::: Extracted data :::

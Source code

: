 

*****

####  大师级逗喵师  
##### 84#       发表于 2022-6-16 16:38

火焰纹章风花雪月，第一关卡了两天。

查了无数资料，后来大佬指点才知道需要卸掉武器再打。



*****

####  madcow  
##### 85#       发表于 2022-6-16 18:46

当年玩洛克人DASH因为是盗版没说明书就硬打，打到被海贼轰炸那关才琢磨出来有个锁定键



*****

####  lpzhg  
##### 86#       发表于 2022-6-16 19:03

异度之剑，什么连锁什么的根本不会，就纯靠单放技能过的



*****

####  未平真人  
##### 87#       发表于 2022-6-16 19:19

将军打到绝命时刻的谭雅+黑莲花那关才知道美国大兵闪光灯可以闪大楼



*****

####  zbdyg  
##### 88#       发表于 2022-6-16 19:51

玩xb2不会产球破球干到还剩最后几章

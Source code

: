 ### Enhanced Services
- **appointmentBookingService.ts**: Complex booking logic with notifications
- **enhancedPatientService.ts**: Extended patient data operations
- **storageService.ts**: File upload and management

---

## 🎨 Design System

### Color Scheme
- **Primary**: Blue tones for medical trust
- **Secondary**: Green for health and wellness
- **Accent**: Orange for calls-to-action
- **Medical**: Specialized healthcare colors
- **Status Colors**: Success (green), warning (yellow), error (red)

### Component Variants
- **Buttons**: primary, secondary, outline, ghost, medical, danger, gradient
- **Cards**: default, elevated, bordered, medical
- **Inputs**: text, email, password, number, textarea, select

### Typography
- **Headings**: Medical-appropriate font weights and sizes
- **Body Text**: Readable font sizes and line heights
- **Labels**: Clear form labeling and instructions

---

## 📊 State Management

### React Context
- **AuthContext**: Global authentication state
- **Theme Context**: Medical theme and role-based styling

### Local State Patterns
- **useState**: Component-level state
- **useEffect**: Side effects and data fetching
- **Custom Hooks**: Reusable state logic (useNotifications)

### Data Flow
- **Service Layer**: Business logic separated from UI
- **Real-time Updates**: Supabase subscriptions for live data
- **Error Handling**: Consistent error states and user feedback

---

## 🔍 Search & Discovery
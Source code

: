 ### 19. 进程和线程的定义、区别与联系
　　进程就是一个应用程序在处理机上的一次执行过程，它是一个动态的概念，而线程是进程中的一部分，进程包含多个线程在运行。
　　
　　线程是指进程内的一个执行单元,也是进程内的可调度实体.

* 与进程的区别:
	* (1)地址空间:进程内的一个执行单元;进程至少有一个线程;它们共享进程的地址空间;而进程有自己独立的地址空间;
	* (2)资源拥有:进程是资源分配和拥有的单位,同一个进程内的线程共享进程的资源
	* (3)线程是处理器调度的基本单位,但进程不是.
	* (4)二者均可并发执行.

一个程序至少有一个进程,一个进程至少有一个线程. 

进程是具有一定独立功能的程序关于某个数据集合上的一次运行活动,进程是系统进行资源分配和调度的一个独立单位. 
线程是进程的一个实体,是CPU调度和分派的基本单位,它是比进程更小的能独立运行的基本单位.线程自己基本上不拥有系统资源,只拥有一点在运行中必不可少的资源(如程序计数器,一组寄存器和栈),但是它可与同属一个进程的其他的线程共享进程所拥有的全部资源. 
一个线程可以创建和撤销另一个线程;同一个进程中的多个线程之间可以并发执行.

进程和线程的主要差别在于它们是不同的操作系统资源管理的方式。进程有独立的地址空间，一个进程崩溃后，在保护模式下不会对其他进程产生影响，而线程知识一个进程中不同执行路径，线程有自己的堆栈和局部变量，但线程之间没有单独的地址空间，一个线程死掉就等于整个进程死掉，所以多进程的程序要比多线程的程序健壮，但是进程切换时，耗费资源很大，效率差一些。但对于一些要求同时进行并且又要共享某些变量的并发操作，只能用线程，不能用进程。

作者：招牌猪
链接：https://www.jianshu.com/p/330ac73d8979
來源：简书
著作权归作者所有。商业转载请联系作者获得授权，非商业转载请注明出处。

:::

* Goal of the exercise *
Each line above where the word "error" occurs should be returned in full.

* The answer *
- **Status Colors**: Success (green), warning (yellow), error (red)
- **Error Handling**: Consistent error states and user feedback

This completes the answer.